Bostwick is not counsel for Defendant or an agent of either Defendant or his counsel.
Likewise, Plaintiff has demonstrated that the disclosure to Bostwick neither furthered the
purposes of the work-product doctrine or was made in a manner to assist either Defendant
5
or his counsel in representation. Consequently the Court finds that Plaintiff has met his
burden of establishing waiver of work-product doctrine for the challenged documents.
3. Joint Defense
In the absence of either attorney-client privilege or work-product doctrine protection,
Defendant is without grounds to recover the documents from Plaintiff. Defendant attempts
to avoid this result by arguing that he and Mr. Bostwick share a common interest or have a
common defense goal and therefore Mr. Bostwick was not a third party, but rather a part of
the defense team. According to Defendant, the Board of ESI had determined that a lawsuit
was not in the best interest of ESI and therefore declined to pursue it. The fact that Mr.
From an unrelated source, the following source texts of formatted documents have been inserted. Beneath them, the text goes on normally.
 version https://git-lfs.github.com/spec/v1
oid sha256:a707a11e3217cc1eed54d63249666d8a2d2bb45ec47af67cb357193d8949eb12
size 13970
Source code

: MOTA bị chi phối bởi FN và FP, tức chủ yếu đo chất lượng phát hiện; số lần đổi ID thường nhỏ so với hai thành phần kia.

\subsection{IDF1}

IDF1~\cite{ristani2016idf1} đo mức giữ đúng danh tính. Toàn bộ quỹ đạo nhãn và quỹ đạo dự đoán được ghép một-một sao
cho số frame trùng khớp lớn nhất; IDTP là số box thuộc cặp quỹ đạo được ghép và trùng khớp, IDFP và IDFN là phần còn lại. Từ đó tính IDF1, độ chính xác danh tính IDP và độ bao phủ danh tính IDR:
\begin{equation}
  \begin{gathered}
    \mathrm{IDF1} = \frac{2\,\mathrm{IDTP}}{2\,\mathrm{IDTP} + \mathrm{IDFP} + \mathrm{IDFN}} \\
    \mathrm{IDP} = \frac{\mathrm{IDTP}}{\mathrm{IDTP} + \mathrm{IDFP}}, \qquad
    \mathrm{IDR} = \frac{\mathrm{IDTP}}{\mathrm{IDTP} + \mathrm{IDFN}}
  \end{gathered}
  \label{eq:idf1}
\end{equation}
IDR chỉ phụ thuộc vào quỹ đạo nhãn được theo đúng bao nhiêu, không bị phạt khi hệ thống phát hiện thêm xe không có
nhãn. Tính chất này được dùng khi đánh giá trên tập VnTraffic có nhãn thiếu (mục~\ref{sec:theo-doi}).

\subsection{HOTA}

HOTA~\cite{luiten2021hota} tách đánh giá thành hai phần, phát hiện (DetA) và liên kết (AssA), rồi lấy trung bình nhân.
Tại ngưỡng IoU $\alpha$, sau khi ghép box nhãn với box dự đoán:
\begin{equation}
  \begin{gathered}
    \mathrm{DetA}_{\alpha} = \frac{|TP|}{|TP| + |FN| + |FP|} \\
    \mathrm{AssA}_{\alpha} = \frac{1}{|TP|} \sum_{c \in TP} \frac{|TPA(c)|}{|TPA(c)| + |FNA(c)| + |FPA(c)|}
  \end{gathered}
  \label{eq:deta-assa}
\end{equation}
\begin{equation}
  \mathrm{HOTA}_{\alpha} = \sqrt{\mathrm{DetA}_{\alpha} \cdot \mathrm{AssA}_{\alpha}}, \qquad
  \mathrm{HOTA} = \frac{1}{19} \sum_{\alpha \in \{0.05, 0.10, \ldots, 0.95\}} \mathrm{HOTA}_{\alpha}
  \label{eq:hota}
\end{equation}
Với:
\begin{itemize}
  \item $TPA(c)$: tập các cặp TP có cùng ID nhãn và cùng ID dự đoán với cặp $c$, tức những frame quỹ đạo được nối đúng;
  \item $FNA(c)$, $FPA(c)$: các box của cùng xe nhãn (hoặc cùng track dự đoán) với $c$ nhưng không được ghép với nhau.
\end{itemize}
Stoller has disagreed with that decision and is seeking to act on his own puts Mr. Stoller at
odds with both Defendant and ESI. Defendant further argues that ESI and the other
Defendants have all acted in concert in an effort to defeat Plaintiff’s claims against them.
To evaluate the merits of Defendant’s arguments, it is first necessary to understand
the idea and goals behind the common or joint defense concept.
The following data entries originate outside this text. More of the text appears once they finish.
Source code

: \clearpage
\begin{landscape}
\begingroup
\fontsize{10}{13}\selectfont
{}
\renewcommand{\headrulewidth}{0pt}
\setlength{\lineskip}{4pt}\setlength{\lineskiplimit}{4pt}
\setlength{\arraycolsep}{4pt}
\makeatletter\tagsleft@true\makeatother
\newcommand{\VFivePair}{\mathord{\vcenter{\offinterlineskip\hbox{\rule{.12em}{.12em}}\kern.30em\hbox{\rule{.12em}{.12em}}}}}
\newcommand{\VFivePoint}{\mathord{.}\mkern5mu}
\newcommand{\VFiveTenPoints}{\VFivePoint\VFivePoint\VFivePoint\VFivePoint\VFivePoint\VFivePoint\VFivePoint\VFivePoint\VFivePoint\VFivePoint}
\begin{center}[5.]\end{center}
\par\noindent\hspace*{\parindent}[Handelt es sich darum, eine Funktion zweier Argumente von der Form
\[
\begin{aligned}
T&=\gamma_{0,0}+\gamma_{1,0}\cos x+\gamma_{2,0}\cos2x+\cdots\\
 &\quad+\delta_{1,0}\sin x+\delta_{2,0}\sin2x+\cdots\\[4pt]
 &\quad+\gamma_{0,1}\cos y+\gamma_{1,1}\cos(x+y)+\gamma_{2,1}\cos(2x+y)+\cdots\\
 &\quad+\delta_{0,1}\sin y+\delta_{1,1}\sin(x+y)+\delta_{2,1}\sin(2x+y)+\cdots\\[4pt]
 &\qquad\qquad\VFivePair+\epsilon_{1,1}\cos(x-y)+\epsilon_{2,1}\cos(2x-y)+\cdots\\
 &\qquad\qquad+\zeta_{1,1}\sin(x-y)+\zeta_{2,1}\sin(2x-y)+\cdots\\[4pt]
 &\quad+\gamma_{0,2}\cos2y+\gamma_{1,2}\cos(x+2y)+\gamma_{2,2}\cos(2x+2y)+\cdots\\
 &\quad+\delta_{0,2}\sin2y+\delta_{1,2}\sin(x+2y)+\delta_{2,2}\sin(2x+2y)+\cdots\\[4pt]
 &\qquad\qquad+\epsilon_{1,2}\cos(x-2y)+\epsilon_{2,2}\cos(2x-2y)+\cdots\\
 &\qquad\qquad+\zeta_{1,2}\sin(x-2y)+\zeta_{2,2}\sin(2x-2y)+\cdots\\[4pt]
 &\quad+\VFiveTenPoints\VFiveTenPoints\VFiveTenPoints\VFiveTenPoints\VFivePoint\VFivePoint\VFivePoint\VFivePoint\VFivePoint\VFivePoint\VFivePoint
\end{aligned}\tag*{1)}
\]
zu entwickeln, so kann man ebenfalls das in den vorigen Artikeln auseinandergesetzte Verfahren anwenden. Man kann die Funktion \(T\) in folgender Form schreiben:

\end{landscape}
The joint defense privilege protects communications between an
individual and an attorney for another when the communications are “part of
an on-going and joint effort to set up a common defense strategy.” In order to
establish the existence of a joint defense privilege, the party asserting the
privilege must show that (1) the communications were made in the course of
a joint defense effort, (2) the statements were designed to further the effort,
and (3) the privilege has not been waived.
In re Bevill, Bresler & Schulman Asset Mgmt. Corp., 805 F.2d 120, 126 (3d Cir. 1986)
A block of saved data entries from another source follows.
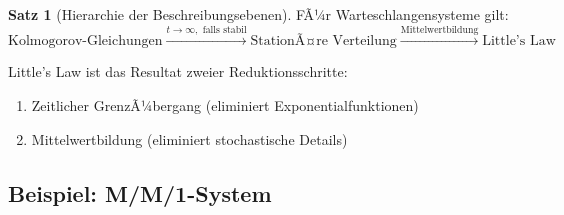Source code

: ﻿\documentclass[a4paper,12pt]{report}
\theoremstyle{definition}
\newtheorem{satz}{Satz}[section]
\begin{document}
\begin{satz}[Hierarchie der Beschreibungsebenen]
	FÃ¼r Warteschlangensysteme gilt:
	\begin{equation}
		\text{Kolmogorov-Gleichungen} \xrightarrow{t \to \infty, \text{ falls stabil}} \text{StationÃ¤re Verteilung} \xrightarrow{\text{Mittelwertbildung}} \text{Little's Law}
	\end{equation}
	
	Little's Law ist das Resultat zweier Reduktionsschritte:
	\begin{enumerate}
		\item[-] Zeitlicher GrenzÃ¼bergang (eliminiert Exponentialfunktionen)
		\item[-] Mittelwertbildung (eliminiert stochastische Details)
	\end{enumerate}
\end{satz}

\subsection{Beispiel: M/M/1-System}
\end{document}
(internal citations omitted). In order to establish the joint defense relationship, Defendant
must show that “(1) the documents were made in the course of a joint-defense effort; and
6
(2) the documents were designed to further that effort.” In re Grand Jury Proceedings, 156
F.3d 1038, 1043 (10th Cir. 1998). The joint defense theory was created to allow multiple
parties to join together to present a common defense against either criminal charges or a civil
complaint. The idea is that when parties share common interests, they should be permitted
to collaborate with each others’ attorneys and amongst themselves in order to present the best
defense possible. As noted above, the transmittals from Defendant to Mr. Bostwick, while
certainly including privileged communication, do not in any way suggest that the
communication was for the purpose of enhancing the defense of either ESI or Defendant.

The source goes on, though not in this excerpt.